Pokémon Go is an economy in miniature. There is exchange: players trade Pokémons and swap gifts. There is scarcity: the balls required to catch Pokémons are scarce, as is Pokémon storage capacity and other items in the game. There is production: through various activities, such as walking a Pokémon egg, or leaving a Pokémon in a gym, players can produce new Pokémon, or earn tokens. There is status seeking and signaling: high rank players parade their skill by wearing special clothing, and displaying their game level. There are even exports and imports. Pokémon Go imports dollars from the real life economy, exporting in exchange game tokens, and the enjoyment and entertainment players get from using those tokens.
Yet Pokémon Go differs from the real-world economy in two crucial respects. First, prices, the distribution of initial endowments, and all rules are determined by the game manufacturer, Niantic, which acts as an omnipotent “social planner”. Second, anyone who does not like the rules of the game is free to leave. The possibility of exit gives power to players: because more players=more revenue, the social planner has a strong incentive to set rules that keep players happy. Thus the rules that govern the Pokémon Go economy provide insight into what type of economic rules people would choose, if they actually had power to influence the social planner’s decisions in real life.

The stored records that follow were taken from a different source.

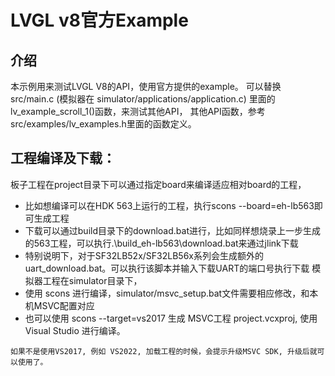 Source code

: # LVGL v8官方Example
## 介绍

本示例用来测试LVGL V8的API，使用官方提供的example。
可以替换 src/main.c (模拟器在 simulator/applications/application.c) 里面的lv_example_scroll_1()函数，来测试其他API，
其他API函数，参考src/examples/lv_examples.h里面的函数定义。

## 工程编译及下载：
板子工程在project目录下可以通过指定board来编译适应相对board的工程，
- 比如想编译可以在HDK 563上运行的工程，执行scons --board=eh-lb563即可生成工程
- 下载可以通过build目录下的download.bat进行，比如同样想烧录上一步生成的563工程，可以执行.\build_eh-lb563\download.bat来通过jlink下载
- 特别说明下，对于SF32LB52x/SF32LB56x系列会生成额外的uart_download.bat。可以执行该脚本并输入下载UART的端口号执行下载
模拟器工程在simulator目录下，
- 使用 scons 进行编译，simulator/msvc_setup.bat文件需要相应修改，和本机MSVC配置对应
- 也可以使用 scons --target=vs2017 生成 MSVC工程 project.vcxproj, 使用Visual Studio 进行编译。

```{note}
如果不是使用VS2017, 例如 VS2022, 加载工程的时候，会提示升级MSVC SDK, 升级后就可以使用了。
```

One of the most notable features of the Pokémon Go economy is the number of rules that limit the extent of inequality. Players earn tokens by leaving their Pokémon in gyms – up to a maximum of 50 tokens a day. Players gain status by achieving higher levels – but the game is structured so that the overwhelming majority of players are somewhere between level 30 and level 40. Players gain the ability to defeat other players in battle by powering up stronger Pokémon – but each Pokémon’s maximum combat power is capped too.
But so what? Pokémon Go is just a game, after all.